EUR/USD could see some uncertainty

Note: This section contains information in English only.
Source: Dukascopy Bank SA
The decline of the EUR/USD has stopped, as the Dollar strengthened throughout the week. The 1.0500 mark was reached that acted as support. Upcoming week will test 1.0500 level

In the meantime, the 50 and 100-hour simple moving averages are significantly higher than the current currency pair rate, thus creating a higher probability scenario of a reversal if there would be market parameters that would allow such condition.

Economic Calendar Analysis


On Monday, the publication of the Manufacturing and Services sector Purchasing Managers Indices could cause an adjustment in currencies.

As well ISM Services PMI on 4th of the December would have the possibility of significant impact on the currency pair price impact.

On Friday December 6th market would receive information regarding Average Hourly Earnings, Non-Farm Employment Change, and Unemployment Rate.

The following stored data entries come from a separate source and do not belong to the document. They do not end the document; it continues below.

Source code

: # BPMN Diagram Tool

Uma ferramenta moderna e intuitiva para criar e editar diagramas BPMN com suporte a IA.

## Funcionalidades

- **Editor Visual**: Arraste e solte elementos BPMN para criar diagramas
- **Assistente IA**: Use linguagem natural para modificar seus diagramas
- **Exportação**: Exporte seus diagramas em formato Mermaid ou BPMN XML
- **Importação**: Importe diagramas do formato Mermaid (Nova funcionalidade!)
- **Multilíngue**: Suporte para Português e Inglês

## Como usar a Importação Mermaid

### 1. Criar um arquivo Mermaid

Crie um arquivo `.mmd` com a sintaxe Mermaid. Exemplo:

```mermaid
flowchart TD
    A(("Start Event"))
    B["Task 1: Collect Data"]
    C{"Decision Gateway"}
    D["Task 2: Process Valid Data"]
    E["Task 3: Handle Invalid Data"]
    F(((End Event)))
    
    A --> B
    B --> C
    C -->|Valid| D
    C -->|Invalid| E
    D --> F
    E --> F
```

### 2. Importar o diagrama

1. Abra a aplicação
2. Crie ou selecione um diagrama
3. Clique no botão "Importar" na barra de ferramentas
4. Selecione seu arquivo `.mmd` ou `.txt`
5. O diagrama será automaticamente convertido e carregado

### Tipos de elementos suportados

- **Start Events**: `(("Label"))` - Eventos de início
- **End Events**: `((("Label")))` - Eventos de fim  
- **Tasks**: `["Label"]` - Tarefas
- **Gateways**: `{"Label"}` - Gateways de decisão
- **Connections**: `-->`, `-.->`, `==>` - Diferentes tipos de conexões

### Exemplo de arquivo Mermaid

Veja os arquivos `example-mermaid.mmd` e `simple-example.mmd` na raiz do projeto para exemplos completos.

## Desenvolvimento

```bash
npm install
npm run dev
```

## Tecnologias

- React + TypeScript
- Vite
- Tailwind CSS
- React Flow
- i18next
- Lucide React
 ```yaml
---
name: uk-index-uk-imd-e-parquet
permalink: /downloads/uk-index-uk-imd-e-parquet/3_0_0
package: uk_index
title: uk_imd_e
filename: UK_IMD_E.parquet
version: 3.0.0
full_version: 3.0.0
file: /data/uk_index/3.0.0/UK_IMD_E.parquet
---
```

EUR/USD hourly chart analysis

The ongoing decrease the FX rate can continue if current market trend suggests no significant changes of the demand of the dollar in upcoming weeks.

On the other hand, a decline might first find support in the combination of the 50 and 100-hour simple moving averages near 1.0550. If the moving averages fail, the 1.0500/1.0520 range is almost certainly going to keep the pair up. If the 1.0500 fails, the 1.0450 level and the weekly S1 simple pivot point could slow down the EUR/USD, before it reaches the 1.0400 mark.

Hourly Chart

EUR/USD daily chart's review

On the daily candle chart, the rate is through the 1.0635/1.0700 range and the 1.0600 mark. It has left the daily simple moving averages far above it, indicating that the rate is technically oversold. However, due to the fundamental changes going on in the USA, the oversold conditions have minor impact.

The ongoing decline could find support in the late 2023 low levels at 1.0450. If this levels fail, the pair will look for support in the 1.0350/1.0400 range. This range marks the 2017 low levels. In 2022 the range acted both as support and resistance.

Meanwhile, a potential recovery will face the 1.0600 level and the 1.0635/1.0700 zone.

Daily chart




Traders stick to long positions

Before the US elections, traders were 58% in bullish positions. Traders were expecting a recovery of the pair.

On November 11, traders had added to the long positions, as 73% of volume was in long positions.

In the meantime, pending orders were neutral, as just 51% of pending orders were to buy.

This week, on December second, traders had added to the long positions, as 73% were already long,23% short . Everyone appears to be expecting a retracement back up.

In addition, more positions could be opened, as 44% of orders were to buy.